I just went to Autozone and they had a nearly exact replacement (Durazone brand?) for my 530i that the detailer needed to jump start in order to start it all of a sudden this morning after he was done. $68 and change/tax plus 2 year free replacemnt, 7 year overall warranty...850 CCAs.

The vent is in a little different spot but they provided a new tube with an extender that worked out just fine. There was even a little note stating that some BMWs might need the extender tube trimmed a bit (3/8"). I ended up trimming mine so that it wasn't kinked/crimped. Overall, very positive experience and everything went well...car appears back to normal now.

However, I've noticed some minor rust in the battery compartment area! :wow: I'm not going to sweat it....


----------



## MatWiz (Jul 14, 2004)

LmtdSlip said:


> I recently replaced my battery with the OEM Douglas battery. Stealer wanted $149 the battery store sold it to me for $99. Looks exactly like the OEM it replaced with the exception of the BMW logos and decals.


Alee,
You are in NYC. There is a store on Prince street in Queens. Name is "State", or something like that. A wholesale store. I got the OEM Douglass battery from them for $87 IIRC. They also got me a 'Fresh" battery that was manufactured only 3 weeks earlier. Perfect fit and a very strong battery.

You can PM me and I will give you directions. It is very close to Northern Blvd. and Main Street.

Dan.


----------



## MatWiz (Jul 14, 2004)

Cliff330i,

Cliff, I sent you another PM with the exact address and phone number. Check your PM.

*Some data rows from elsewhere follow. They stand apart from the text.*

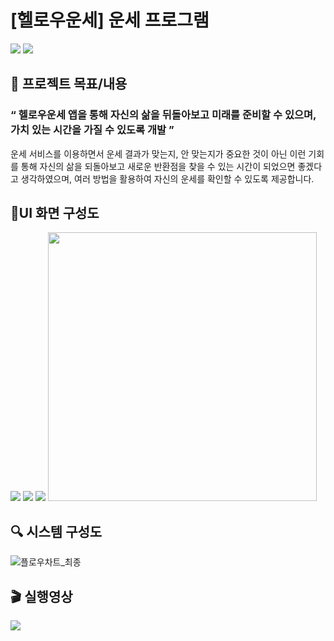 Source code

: # [헬로우운세] 운세 프로그램
<p> 
<img src="https://img.shields.io/badge/Android%20Studio-23c26a.svg?&style=for-the-badge&logo=Android%20Studio&logoColor=white"/>
<img src="https://img.shields.io/badge/Java-3776AB.svg?style=for-the-badge&logo=Java&logoColor=white"/>
</p>

## 📑 프로젝트 목표/내용
### “ 헬로우운세 앱을 통해 자신의 삶을 뒤돌아보고 미래를 준비할 수 있으며, 가치 있는 시간을 가질 수 있도록 개발 ” <br>
운세 서비스를 이용하면서 운세 결과가 맞는지, 안 맞는지가 중요한 것이 아닌 이런 기회를 통해 자신의 삶을 되돌아보고 새로운 반환점을 찾을 수 있는 시간이 되었으면 좋겠다고 생각하였으며, 여러 방법을 활용하여 자신의 운세를 확인할 수 있도록 제공합니다.

## 📱UI 화면 구성도
<img src="https://user-images.githubusercontent.com/89624548/175469852-f866609f-b065-4992-981d-70e13fbdb87d.JPG"/>
<img src="https://user-images.githubusercontent.com/89624548/175470109-29f79b92-1e0f-4c5c-8ae9-1ee9120089f5.JPG"/>
<img src="https://user-images.githubusercontent.com/89624548/175470256-13a0d8a8-926b-48bb-a68b-4d56972fc21c.JPG"/>
<img src="https://user-images.githubusercontent.com/89624548/175470445-242643e6-d8e5-42f1-8d4e-61e9892abc41.JPG" width="430"/>

## 🔍 시스템 구성도
![플로우차트_최종](https://user-images.githubusercontent.com/89624548/175467480-b91ee4a7-c109-4642-b780-47d175a53d98.png)

## 🎬 실행영상
<img src="https://user-images.githubusercontent.com/89624548/175476306-8ad4d819-318c-48e4-9712-819e99e982e4.gif"/>
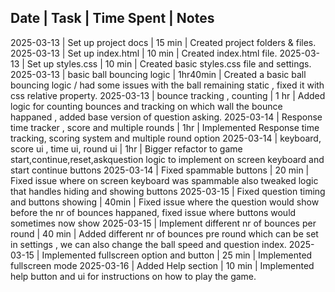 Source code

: ﻿Date       | Task                           | Time Spent | Notes
---------------------------------------------------------------
2025-03-13 | Set up project docs      | 15 min     | Created project folders & files.
2025-03-13 | Set up index.html        | 10 min     | Created index.html file.
2025-03-13 | Set up styles.css        | 10 min     | Created basic styles.css file and settings.
2025-03-13 | basic ball bouncing logic | 1hr40min |  Created a basic ball bouncing logic / had some issues with the ball remaining static , fixed it with css relative property.
2025-03-13 | bounce tracking , counting | 1 hr | Added logic for counting bounces and tracking on which wall the bounce happaned , added base version of question asking.
2025-03-14 | Response time tracker , score and multiple rounds | 1hr | Implemented Response time tracking, scoring system and multiple round option
2025-03-14 | keyboard, score ui , time ui, round ui | 1hr | Bigger refactor to game start,continue,reset,askquestion logic to implement on screen keyboard and start continue buttons
2025-03-14 | Fixed spammable buttons | 20 min | Fixed issue where on screen keyboard was spammable also tweaked logic that handles hiding and showing buttons
2025-03-15 | Fixed question timing and buttons showing | 40min | Fixed issue where the question would show before the nr of bounces happaned, fixed issue where buttons would sometimes now show
2025-03-15 | Implement different nr of bounces per round | 40 min | Added different nr of bounces pre round which can be set in settings , we can also change the ball speed and question index.
2025-03-15 | Implemented fullscreen option and button | 25 min | Implemented fullscreen mode
2025-03-16 | Added Help section | 10 min | Implemented help button and ui for instructions on how to play the game. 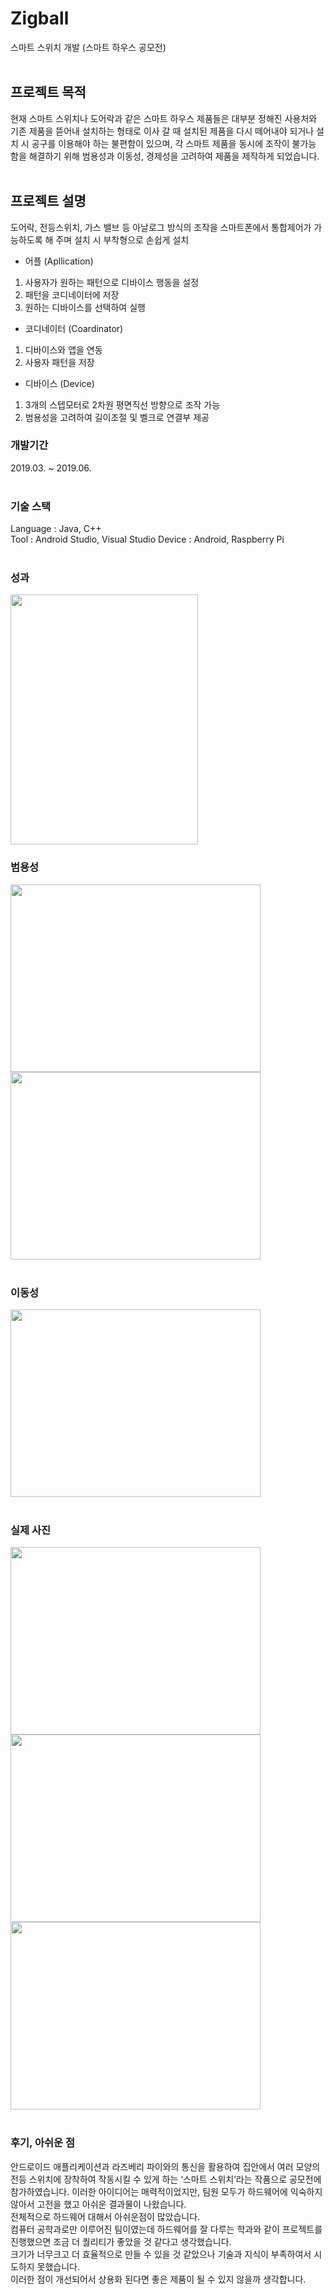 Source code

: # Zigball

스마트 스위치 개발 (스마트 하우스 공모전)
<br/><br/>

## 프로젝트 목적

현재 스마트 스위치나 도어락과 같은 스마트 하우스 제품들은 대부분 정해진 사용처와 기존 제품을 뜯어내 설치하는 형태로 이사 갈 때 설치된 제품을 다시 떼어내야 되거나 설치 시 공구를 이용해야 하는 불편함이 있으며, 각 스마트 제품을 동시에 조작이 불가능 함을 해결하기 위해 범용성과 이동성, 경제성을 고려하여 제품을 제작하게 되었습니다.
<br/><br/>

## 프로젝트 설명

도어락, 전등스위치, 가스 밸브 등 아날로그 방식의 조작을 스마트폰에서 통합제어가 가능하도록 해 주며 설치 시 부착형으로 손쉽게 설치
<br/>
* 어플 (Apllication)<br/>
1. 사용자가 원하는 패턴으로 디바이스 행동을 설정<br/>
2. 패턴을 코디네이터에 저장<br/>
3. 원하는 디바이스를 선택하여 실행<br/>

* 코디네이터 (Coardinator)
1. 디바이스와 앱을 연동
2. 사용자 패턴을 저장

* 디바이스 (Device)
1. 3개의 스텝모터로 2차원 평면직선 방향으로 조작 가능
2. 범용성을 고려하여 길이조절 및 벨크로 연결부 제공

### 개발기간

2019.03. ~ 2019.06.
<br/><br/>

### 기술 스택

Language : Java, C++ <br/>
Tool : Android Studio, Visual Studio
Device : Android, Raspberry Pi
<br/><br/>

### 성과

<img src="https://github.com/J3SUNG/Zigball/assets/16315673/a687551a-a393-46cf-9bf6-217d8d4acbf2.jpg" width="300" height="400"/>

### 범용성

<img src="https://github.com/J3SUNG/Zigball/assets/16315673/94353120-36a4-42e9-baff-287718168975.gif" width="400" height="300"/>
<img src="https://github.com/J3SUNG/Zigball/assets/16315673/86abfea2-79d2-4754-ab5a-96dca8879d8d" width="400" height="300"/>
<br/><br/>

### 이동성

<img src="https://github.com/J3SUNG/Zigball/assets/16315673/767a185b-ffda-4eef-bfb8-9f100ca22161" width="400" height="300"/>
<br/><br/>

### 실제 사진

<img src="https://github.com/J3SUNG/Zigball/assets/16315673/5eedd4cc-1b91-4a9c-87ae-a037d3458d89.jpg" width="400" height="300"/>
<img src="https://github.com/J3SUNG/Zigball/assets/16315673/23468f6d-1bb1-45aa-9675-2dab91156d1b.jpg" width="400" height="300"/>
<img src="https://github.com/J3SUNG/Zigball/assets/16315673/60a93552-5db3-4beb-9aa3-aad9a28fafc8.jpg" width="400" height="300"/>
<br/><br/>

### 후기, 아쉬운 점

안드로이드 애플리케이션과 라즈베리 파이와의 통신을 활용하여 집안에서 여러 모양의 전등 스위치에 장착하여 작동시킬 수 있게 하는 ‘스마트 스위치’라는 작품으로 공모전에 참가하였습니다. 이러한 아이디어는 매력적이었지만, 팀원 모두가 하드웨어에 익숙하지 않아서 고전을 했고 아쉬운 결과물이 나왔습니다. <br/>
전체적으로 하드웨어 대해서 아쉬운점이 많았습니다. <br/>
컴퓨터 공학과로만 이루어진 팀이였는데 하드웨어를 잘 다루는 학과와 같이 프로젝트를 진행했으면 조금 더 퀄리티가 좋았을 것 같다고 생각했습니다. <br/>
크기가 너무크고 더 효율적으로 만들 수 있을 것 같았으나 기술과 지식이 부족하여서 시도하지 못했습니다. <br/>
이러한 점이 개선되어서 상용화 된다면 좋은 제품이 될 수 있지 않을까 생각합니다.
<br/><br/>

I was also able to carefully peel off the stickers from the original battery and stick it on the new Douglas I bought. Looks just like OEM. Even the dealer would not know its not original!  

Dan.


----------



## Cliff330i (Feb 18, 2002)

Dan, 

This is fantastic. Thanks for the followup. I am sure many "Islanders" are going to benifit from this who want to stick with the OEM battery.

Great work!

Cliff


----------